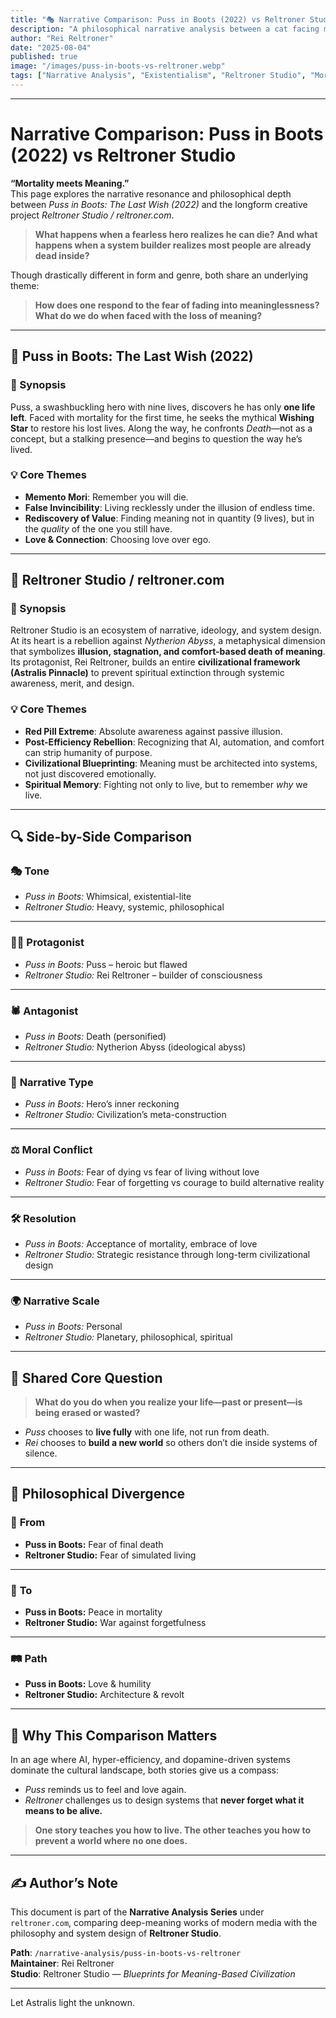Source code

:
 ```yaml
---
title: "🎭 Narrative Comparison: Puss in Boots (2022) vs Reltroner Studio"
description: "A philosophical narrative analysis between a cat facing mortality and a civilization architect resisting erasure through system design."
author: "Rei Reltroner"
date: "2025-08-04"
published: true
image: "/images/puss-in-boots-vs-reltroner.webp"
tags: ["Narrative Analysis", "Existentialism", "Reltroner Studio", "Mortality", "Meaning Economy"]
---
```


---

# Narrative Comparison: Puss in Boots (2022) vs Reltroner Studio

**“Mortality meets Meaning.”**  
This page explores the narrative resonance and philosophical depth between *Puss in Boots: The Last Wish (2022)* and the longform creative project *Reltroner Studio / reltroner.com*.

> **What happens when a fearless hero realizes he can die?**
> **And what happens when a system builder realizes most people are already dead inside?**

Though drastically different in form and genre, both share an underlying theme:  
> **How does one respond to the fear of fading into meaninglessness?**
> **What do we do when faced with the loss of meaning?**

---

## 🐾 Puss in Boots: The Last Wish (2022)

### 🧭 Synopsis
Puss, a swashbuckling hero with nine lives, discovers he has only **one life left**. Faced with mortality for the first time, he seeks the mythical **Wishing Star** to restore his lost lives. Along the way, he confronts *Death*—not as a concept, but a stalking presence—and begins to question the way he’s lived.

### 💡 Core Themes
- **Memento Mori**: Remember you will die.
- **False Invincibility**: Living recklessly under the illusion of endless time.
- **Rediscovery of Value**: Finding meaning not in quantity (9 lives), but in the *quality* of the one you still have.
- **Love & Connection**: Choosing love over ego.

---

## 🧠 Reltroner Studio / reltroner.com

### 🧭 Synopsis
Reltroner Studio is an ecosystem of narrative, ideology, and system design. At its heart is a rebellion against *Nytherion Abyss*, a metaphysical dimension that symbolizes **illusion, stagnation, and comfort-based death of meaning**. Its protagonist, Rei Reltroner, builds an entire **civilizational framework (Astralis Pinnacle)** to prevent spiritual extinction through systemic awareness, merit, and design.

### 💡 Core Themes
- **Red Pill Extreme**: Absolute awareness against passive illusion.
- **Post-Efficiency Rebellion**: Recognizing that AI, automation, and comfort can strip humanity of purpose.
- **Civilizational Blueprinting**: Meaning must be architected into systems, not just discovered emotionally.
- **Spiritual Memory**: Fighting not only to live, but to remember *why* we live.

---

## 🔍 Side-by-Side Comparison

### 🎭 **Tone**
- *Puss in Boots:* Whimsical, existential-lite  
- *Reltroner Studio:* Heavy, systemic, philosophical

---

### 🧍‍♂️ **Protagonist**
- *Puss in Boots:* Puss – heroic but flawed  
- *Reltroner Studio:* Rei Reltroner – builder of consciousness

---

### 🕷️ **Antagonist**
- *Puss in Boots:* Death (personified)  
- *Reltroner Studio:* Nytherion Abyss (ideological abyss)

---

### 🧠 **Narrative Type**
- *Puss in Boots:* Hero’s inner reckoning  
- *Reltroner Studio:* Civilization’s meta-construction

---

### ⚖️ **Moral Conflict**
- *Puss in Boots:* Fear of dying vs fear of living without love  
- *Reltroner Studio:* Fear of forgetting vs courage to build alternative reality

---

### 🛠️ **Resolution**
- *Puss in Boots:* Acceptance of mortality, embrace of love  
- *Reltroner Studio:* Strategic resistance through long-term civilizational design

---

### 🌍 **Narrative Scale**
- *Puss in Boots:* Personal  
- *Reltroner Studio:* Planetary, philosophical, spiritual

---

## 🧩 Shared Core Question

> **What do you do when you realize your life—past or present—is being erased or wasted?**

- *Puss* chooses to **live fully** with one life, not run from death.
- *Rei* chooses to **build a new world** so others don’t die inside systems of silence.

---

## 🔺 Philosophical Divergence

### 🔁 **From**
- **Puss in Boots:** Fear of final death  
- **Reltroner Studio:** Fear of simulated living

---

### 🛬 **To**
- **Puss in Boots:** Peace in mortality  
- **Reltroner Studio:** War against forgetfulness

---

### 🛤️ **Path**
- **Puss in Boots:** Love & humility  
- **Reltroner Studio:** Architecture & revolt

---

## 🧠 Why This Comparison Matters

In an age where AI, hyper-efficiency, and dopamine-driven systems dominate the cultural landscape, both stories give us a compass:

- *Puss* reminds us to feel and love again.
- *Reltroner* challenges us to design systems that **never forget what it means to be alive.**

> **One story teaches you how to live. The other teaches you how to prevent a world where no one does.**

---

## ✍️ Author’s Note

This document is part of the **Narrative Analysis Series** under `reltroner.com`, comparing deep-meaning works of modern media with the philosophy and system design of **Reltroner Studio**.

**Path**: `/narrative-analysis/puss-in-boots-vs-reltroner`  
**Maintainer**: Rei Reltroner  
**Studio**: Reltroner Studio — *Blueprints for Meaning-Based Civilization*

---

Let Astralis light the unknown.
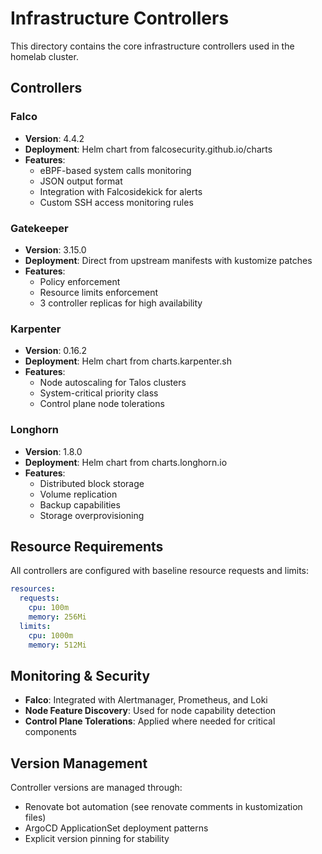# Infrastructure Controllers

This directory contains the core infrastructure controllers used in the homelab cluster.

## Controllers

### Falco

- **Version**: 4.4.2
- **Deployment**: Helm chart from falcosecurity.github.io/charts
- **Features**:
  - eBPF-based system calls monitoring
  - JSON output format
  - Integration with Falcosidekick for alerts
  - Custom SSH access monitoring rules

### Gatekeeper

- **Version**: 3.15.0
- **Deployment**: Direct from upstream manifests with kustomize patches
- **Features**:
  - Policy enforcement
  - Resource limits enforcement
  - 3 controller replicas for high availability

### Karpenter

- **Version**: 0.16.2
- **Deployment**: Helm chart from charts.karpenter.sh
- **Features**:
  - Node autoscaling for Talos clusters
  - System-critical priority class
  - Control plane node tolerations

### Longhorn

- **Version**: 1.8.0
- **Deployment**: Helm chart from charts.longhorn.io
- **Features**:
  - Distributed block storage
  - Volume replication
  - Backup capabilities
  - Storage overprovisioning

## Resource Requirements

All controllers are configured with baseline resource requests and limits:

```yaml
resources:
  requests:
    cpu: 100m
    memory: 256Mi
  limits:
    cpu: 1000m
    memory: 512Mi
```

## Monitoring & Security

- **Falco**: Integrated with Alertmanager, Prometheus, and Loki
- **Node Feature Discovery**: Used for node capability detection
- **Control Plane Tolerations**: Applied where needed for critical components

## Version Management

Controller versions are managed through:

- Renovate bot automation (see renovate comments in kustomization files)
- ArgoCD ApplicationSet deployment patterns
- Explicit version pinning for stability
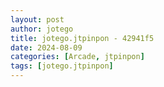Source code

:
```yaml
---
layout: post
author: jotego
title: jotego.jtpinpon - 42941f5
date: 2024-08-09
categories: [Arcade, jtpinpon]
tags: [jotego.jtpinpon]
---
```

________________________

**Task directions**
Copy all the lines from the data above that hold the word "enforcement".

**Result below**
  - Policy enforcement
  - Resource limits enforcement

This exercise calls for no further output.